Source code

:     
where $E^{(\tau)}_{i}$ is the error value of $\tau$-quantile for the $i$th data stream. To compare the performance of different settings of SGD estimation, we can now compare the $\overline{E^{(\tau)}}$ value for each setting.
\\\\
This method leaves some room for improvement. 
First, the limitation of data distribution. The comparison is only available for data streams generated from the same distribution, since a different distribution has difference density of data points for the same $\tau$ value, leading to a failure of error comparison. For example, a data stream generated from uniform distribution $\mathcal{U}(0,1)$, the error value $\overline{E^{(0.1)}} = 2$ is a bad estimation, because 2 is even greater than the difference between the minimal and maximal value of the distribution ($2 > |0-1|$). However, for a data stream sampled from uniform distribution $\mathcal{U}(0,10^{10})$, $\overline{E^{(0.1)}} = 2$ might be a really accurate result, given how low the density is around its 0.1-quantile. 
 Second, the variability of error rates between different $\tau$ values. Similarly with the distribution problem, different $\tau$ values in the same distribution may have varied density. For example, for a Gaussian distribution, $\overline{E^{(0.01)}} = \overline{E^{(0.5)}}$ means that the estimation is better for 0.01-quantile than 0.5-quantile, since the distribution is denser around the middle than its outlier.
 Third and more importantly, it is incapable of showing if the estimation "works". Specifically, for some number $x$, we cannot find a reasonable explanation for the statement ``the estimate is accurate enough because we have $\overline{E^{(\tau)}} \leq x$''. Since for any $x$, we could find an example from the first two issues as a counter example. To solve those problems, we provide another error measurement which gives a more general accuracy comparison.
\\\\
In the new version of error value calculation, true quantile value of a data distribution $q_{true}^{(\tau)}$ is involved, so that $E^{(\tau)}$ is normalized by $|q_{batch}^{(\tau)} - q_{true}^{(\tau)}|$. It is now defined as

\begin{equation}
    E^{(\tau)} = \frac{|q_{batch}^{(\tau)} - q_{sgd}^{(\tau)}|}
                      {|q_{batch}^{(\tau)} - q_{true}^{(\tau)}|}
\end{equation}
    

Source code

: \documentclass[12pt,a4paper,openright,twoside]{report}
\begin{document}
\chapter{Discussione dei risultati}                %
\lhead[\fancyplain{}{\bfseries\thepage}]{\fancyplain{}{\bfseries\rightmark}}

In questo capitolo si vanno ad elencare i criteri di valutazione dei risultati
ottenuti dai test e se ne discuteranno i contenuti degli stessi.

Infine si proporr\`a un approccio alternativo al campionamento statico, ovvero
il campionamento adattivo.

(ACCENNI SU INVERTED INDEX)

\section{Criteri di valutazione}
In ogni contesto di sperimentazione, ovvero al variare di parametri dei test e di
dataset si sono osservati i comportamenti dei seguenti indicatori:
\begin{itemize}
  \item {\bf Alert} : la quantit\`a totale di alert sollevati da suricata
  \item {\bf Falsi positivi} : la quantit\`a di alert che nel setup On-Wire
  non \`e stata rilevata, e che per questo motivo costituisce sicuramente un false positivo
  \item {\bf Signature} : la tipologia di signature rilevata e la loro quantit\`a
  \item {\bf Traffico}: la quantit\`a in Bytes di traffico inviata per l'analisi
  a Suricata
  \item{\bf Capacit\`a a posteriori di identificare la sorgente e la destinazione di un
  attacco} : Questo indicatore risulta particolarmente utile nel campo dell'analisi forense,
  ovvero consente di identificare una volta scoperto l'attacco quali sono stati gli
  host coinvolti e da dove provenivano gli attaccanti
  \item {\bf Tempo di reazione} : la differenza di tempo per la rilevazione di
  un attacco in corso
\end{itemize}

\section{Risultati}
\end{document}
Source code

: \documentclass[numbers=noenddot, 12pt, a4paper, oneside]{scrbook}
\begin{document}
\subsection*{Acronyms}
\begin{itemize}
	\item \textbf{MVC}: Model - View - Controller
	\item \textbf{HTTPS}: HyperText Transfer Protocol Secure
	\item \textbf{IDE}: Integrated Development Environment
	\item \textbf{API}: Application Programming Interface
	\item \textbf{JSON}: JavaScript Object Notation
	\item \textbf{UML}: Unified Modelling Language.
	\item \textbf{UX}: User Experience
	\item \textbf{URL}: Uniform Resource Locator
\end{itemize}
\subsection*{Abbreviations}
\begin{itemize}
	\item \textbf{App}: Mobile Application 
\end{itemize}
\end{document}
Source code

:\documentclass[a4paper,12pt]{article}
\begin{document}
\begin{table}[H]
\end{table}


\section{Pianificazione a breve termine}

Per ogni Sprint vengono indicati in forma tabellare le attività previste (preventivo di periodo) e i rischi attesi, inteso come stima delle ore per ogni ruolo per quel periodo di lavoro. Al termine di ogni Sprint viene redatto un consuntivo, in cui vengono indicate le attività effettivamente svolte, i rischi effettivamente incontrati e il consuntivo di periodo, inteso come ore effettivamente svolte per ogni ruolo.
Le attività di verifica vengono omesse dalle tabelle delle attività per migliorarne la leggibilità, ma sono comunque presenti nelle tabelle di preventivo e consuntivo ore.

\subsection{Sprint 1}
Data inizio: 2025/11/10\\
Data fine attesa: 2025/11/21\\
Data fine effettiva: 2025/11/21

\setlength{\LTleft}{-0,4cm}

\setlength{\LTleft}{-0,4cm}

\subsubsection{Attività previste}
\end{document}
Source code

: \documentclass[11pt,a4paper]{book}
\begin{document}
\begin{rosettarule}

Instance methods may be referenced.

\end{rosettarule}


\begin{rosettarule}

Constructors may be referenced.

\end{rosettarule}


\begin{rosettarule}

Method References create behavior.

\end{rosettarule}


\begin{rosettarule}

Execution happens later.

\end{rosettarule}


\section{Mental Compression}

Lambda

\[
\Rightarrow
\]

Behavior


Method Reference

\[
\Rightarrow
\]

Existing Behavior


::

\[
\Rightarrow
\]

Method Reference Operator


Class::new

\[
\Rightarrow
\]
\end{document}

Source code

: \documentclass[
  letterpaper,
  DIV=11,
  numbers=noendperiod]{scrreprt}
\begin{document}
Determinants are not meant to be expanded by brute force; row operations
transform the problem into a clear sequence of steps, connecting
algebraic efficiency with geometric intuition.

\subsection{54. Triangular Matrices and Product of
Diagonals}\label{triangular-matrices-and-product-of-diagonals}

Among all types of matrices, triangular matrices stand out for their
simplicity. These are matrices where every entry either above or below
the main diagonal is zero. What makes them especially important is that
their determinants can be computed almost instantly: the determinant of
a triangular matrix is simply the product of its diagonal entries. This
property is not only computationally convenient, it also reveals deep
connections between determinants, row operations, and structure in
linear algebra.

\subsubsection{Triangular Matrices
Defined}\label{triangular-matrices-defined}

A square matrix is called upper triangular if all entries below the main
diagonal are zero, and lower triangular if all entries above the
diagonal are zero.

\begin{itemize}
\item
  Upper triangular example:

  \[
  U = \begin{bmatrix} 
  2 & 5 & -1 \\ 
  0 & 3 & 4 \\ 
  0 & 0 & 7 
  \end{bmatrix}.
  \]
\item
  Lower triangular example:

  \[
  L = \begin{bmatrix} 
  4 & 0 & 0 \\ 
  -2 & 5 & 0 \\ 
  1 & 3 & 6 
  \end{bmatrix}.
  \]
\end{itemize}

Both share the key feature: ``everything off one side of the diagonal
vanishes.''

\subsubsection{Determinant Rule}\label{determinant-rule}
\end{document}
____________
## WORK ORDER:
Report all lines in the listing above that contain the word "campionamento".

## OUTPUT BELOW:
Infine si proporr\`a un approccio alternativo al campionamento statico, ovvero
il campionamento adattivo.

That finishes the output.